> _WHAT YOU WILL DO_
What lines of the data below hold the string "into"? Copy each one.

Saved data entries
+ + + +
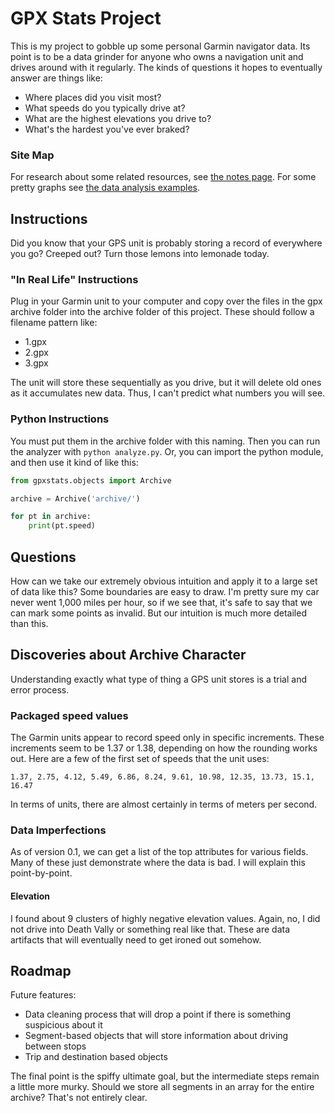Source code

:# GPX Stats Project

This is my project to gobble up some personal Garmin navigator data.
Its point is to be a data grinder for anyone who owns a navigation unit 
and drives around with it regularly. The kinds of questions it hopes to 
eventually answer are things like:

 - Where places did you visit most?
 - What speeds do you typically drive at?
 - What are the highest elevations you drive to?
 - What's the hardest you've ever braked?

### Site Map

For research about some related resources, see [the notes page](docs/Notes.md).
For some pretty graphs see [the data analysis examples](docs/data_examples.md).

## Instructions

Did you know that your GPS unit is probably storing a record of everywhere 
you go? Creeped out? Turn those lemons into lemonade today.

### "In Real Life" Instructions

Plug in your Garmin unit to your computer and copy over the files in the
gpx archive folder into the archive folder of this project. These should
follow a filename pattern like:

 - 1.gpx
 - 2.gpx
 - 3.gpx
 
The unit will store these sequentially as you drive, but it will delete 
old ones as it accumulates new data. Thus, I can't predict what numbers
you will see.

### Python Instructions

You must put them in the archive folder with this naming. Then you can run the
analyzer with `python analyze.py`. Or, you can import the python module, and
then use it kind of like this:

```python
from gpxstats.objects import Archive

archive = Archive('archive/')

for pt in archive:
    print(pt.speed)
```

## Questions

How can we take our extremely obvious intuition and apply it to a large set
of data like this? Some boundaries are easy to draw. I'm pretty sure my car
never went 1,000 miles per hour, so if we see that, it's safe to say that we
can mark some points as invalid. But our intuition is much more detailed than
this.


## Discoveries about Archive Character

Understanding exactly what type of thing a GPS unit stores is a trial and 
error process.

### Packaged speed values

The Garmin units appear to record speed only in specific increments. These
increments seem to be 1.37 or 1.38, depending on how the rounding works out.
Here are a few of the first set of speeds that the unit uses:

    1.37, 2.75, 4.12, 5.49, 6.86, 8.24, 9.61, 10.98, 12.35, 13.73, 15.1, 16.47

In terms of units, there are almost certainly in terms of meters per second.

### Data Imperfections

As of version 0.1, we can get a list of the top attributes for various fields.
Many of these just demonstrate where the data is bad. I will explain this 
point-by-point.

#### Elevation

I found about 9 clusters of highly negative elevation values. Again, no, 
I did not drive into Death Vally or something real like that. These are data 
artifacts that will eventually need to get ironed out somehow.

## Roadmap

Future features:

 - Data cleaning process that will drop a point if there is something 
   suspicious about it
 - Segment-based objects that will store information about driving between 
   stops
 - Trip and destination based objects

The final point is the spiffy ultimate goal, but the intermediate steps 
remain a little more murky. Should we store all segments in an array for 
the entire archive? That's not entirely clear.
+ + + +
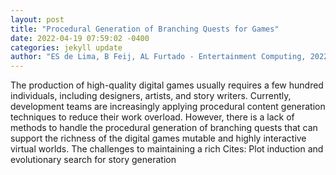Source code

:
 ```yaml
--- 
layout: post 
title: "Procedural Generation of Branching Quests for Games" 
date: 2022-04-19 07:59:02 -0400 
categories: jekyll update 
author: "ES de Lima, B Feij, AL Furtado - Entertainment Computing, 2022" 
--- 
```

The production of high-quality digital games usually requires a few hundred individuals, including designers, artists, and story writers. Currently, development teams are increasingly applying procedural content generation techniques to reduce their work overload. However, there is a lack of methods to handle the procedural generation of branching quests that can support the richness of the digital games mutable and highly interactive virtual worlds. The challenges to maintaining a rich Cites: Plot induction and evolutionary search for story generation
+ + + +
> _TASK OUTPUT_
you go? Creeped out? Turn those lemons into lemonade today.
gpx archive folder into the archive folder of this project. These should
I did not drive into Death Vally or something real like that. These are data 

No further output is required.